• Task goal: Include the line with "The recent advances" and every line before it in the entries below, echoed exactly, but not the pictures.

• Working data:
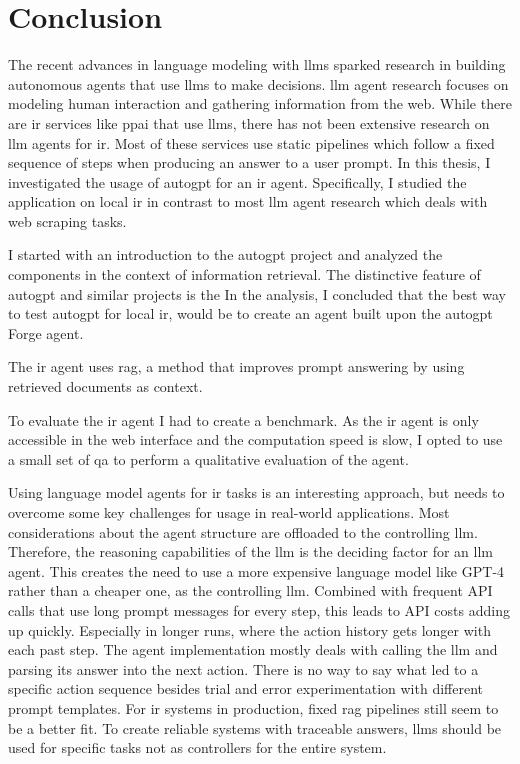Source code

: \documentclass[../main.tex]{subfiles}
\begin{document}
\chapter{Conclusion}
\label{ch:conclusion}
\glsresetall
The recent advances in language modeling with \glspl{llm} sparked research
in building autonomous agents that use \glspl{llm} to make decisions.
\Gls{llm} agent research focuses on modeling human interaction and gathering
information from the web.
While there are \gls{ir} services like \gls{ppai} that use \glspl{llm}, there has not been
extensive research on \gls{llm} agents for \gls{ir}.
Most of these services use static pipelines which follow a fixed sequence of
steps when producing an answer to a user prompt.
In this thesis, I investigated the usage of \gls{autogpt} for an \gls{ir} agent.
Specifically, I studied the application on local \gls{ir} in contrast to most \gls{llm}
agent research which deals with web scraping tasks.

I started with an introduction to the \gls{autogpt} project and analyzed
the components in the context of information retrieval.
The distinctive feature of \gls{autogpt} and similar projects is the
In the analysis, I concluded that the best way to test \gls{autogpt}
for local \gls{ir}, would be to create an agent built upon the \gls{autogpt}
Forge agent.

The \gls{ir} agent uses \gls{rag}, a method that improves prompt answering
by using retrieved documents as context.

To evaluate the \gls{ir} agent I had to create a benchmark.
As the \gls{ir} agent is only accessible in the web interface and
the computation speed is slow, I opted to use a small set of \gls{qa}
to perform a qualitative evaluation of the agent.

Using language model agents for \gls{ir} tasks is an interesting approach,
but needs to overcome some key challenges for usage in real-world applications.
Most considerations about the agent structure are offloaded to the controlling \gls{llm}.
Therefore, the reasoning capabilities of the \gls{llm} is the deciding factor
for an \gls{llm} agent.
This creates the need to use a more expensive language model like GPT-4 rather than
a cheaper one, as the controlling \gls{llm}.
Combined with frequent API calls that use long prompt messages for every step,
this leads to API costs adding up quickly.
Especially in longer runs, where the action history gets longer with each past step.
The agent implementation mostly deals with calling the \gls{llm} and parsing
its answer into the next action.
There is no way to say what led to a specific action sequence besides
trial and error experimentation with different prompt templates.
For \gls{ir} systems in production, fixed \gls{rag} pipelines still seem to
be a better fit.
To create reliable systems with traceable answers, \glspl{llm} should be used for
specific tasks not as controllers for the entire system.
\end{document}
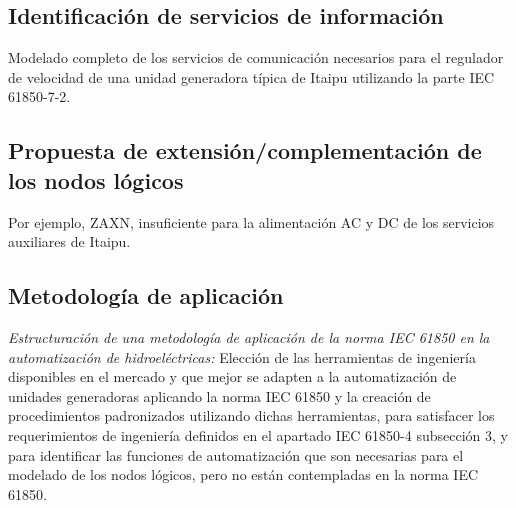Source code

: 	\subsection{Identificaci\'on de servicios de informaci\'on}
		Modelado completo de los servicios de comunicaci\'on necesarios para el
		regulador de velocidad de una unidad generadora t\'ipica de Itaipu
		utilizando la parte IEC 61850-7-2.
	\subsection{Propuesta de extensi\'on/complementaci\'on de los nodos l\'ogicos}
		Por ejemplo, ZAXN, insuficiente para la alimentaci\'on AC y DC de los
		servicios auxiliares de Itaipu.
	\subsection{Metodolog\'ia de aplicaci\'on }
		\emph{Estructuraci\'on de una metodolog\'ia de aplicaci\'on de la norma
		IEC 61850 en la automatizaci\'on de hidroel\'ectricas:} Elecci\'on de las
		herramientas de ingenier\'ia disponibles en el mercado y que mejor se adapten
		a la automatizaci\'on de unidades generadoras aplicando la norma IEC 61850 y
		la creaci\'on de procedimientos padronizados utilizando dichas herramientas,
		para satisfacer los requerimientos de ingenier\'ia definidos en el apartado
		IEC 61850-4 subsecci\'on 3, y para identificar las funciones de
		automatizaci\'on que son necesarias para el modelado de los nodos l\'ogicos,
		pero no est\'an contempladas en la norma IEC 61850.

• Output for this task:
Source code

: \documentclass[../main.tex]{subfiles}
\begin{document}
\chapter{Conclusion}
\label{ch:conclusion}
\glsresetall
The recent advances in language modeling with \glspl{llm} sparked research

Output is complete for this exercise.